Last night, legendary Spanish chefs Ferran Adria, Jose Andres, and Juan Mari Arzak appeared for a two-hour lecture at Beverly Hills’ SLS Hotel. Were they there to pitch a situation comedy? Watching Andres rib his compañeros throughout the lecture (“We’re here to show you how we disagree in public,” he announced to laughs), we’d almost believe it. Or could Ferran have been angling to bring some sort of commercial project to the SBE hotel? Seeing as he and Andres both made separate speeches to cover Sam Nazarian’s booty in besos, we’d almost accept that we could all be so lucky. But the three amigos were really gathered to tell us what their style of Spanish cooking is all about.
“Eating is the most complex process there is,” declared Adria, before showing a strange video with extreme close-ups of a Karl Rove look-a-like making o-faces while dining at El Bulli with a Nancy Silverton doppelganger to the tune of The Beatles’ Day in the Life. Huh? Getting all Harvard on us, the chef hit the white board to lay out the multiple variables that are involved in eating, from the identity, expectations, and origins of the diners themselves to why they are eating in the first place, whether it be to survive, as a hobby, social engagement, or for romance. Adria allowed that his aim was to create for those who eat as an “experience,” leading him to use the term “avant-garde” that all three chefs would use thereafter to describe the cuisine that’s often called molecular gastronomy.
“I don’t do my mother’s cuisine, because I’m a professional and she isn’t,” Adria went on to say. “We endeavor for an experience, to create a language with emotion, provocation, expression, sense of humor, and reflection…Those who want experience are not cowards, we cook for non-cowards.” At this point, Andres clarified with a smile, “I don’t always endorse his words.”
Juan Mari Arzak became the next focus of the lecture, introduced as the mentor of both men. Andres said, “In the seventies, this man began re-energizing Spain by serving 40 people at a time with New Basque cooking,” which would go on to influence Adria and Andres. Mari Arzak called him, in return, “mi hermano pequeno,” and dubbed Adria as “el tercero” then later as “Plutonian” for his reach beyond tradition.
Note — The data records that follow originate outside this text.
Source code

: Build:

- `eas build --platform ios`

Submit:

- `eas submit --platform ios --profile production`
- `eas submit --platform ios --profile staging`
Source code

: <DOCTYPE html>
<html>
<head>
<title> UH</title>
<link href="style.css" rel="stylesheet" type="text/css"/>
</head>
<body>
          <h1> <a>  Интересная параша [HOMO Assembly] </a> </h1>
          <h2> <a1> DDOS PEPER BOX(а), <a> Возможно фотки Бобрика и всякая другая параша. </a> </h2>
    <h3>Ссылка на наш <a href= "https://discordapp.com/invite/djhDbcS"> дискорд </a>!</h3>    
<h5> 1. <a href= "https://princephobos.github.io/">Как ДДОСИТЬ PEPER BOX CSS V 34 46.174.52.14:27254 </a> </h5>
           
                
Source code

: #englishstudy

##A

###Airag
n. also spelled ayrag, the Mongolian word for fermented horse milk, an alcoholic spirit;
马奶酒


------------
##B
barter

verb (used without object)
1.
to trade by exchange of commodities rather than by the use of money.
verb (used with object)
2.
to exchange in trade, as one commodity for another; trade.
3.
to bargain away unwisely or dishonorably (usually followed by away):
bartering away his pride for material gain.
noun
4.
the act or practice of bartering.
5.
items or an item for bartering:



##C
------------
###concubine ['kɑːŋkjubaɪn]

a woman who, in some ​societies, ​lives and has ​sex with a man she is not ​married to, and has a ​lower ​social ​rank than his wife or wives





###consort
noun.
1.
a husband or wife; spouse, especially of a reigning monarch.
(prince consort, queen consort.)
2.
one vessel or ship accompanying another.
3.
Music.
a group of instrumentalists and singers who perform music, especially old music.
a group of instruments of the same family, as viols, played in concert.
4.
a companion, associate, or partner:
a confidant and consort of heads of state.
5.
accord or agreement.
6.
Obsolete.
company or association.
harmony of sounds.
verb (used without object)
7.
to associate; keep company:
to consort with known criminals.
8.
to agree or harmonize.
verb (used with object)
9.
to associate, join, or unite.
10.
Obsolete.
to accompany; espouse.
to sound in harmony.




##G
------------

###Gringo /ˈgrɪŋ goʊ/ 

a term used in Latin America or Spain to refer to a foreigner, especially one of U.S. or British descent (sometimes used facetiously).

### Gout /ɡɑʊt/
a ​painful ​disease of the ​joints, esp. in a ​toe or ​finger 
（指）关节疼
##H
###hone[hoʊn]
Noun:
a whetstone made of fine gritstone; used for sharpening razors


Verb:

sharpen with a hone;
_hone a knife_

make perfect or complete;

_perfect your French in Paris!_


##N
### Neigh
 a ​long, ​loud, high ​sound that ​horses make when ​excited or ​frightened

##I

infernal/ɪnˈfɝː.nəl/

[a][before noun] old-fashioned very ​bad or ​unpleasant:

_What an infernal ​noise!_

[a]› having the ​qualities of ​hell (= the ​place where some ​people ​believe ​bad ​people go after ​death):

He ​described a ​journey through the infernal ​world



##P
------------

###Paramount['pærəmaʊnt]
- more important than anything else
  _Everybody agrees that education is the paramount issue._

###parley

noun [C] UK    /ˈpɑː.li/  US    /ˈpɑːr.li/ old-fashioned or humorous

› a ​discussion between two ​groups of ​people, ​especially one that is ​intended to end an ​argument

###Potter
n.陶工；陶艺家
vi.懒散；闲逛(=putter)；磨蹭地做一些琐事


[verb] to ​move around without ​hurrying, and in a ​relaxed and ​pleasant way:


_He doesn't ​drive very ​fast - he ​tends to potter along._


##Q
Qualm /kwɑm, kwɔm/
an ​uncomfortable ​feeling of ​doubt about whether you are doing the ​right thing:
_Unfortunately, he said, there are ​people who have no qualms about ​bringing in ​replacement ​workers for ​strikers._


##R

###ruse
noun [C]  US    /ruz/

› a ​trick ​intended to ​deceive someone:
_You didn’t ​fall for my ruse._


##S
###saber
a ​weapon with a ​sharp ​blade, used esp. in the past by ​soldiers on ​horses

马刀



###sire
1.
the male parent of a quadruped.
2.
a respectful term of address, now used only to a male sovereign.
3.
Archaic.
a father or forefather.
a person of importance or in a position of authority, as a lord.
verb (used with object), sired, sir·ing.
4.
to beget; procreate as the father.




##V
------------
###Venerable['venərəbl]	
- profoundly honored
Of the unification of Arzak’s foundation with the avant-garde vision of Adria, Andres said, “he endorsed everything where there was supposed to be collision.”
Arzak mentioned that their cuisine, no matter how much it bucks tradition, still has “roots.” The senior chef explained, using U2 as a metaphor, “You go to a disco in Vegas, in Hollywood, San Sebastian, you close your eyes, and don’t know where you are.” On one point, Andres tried to interrupt Arzak, who quickly snapped with tongue in cheek, “Shut up!”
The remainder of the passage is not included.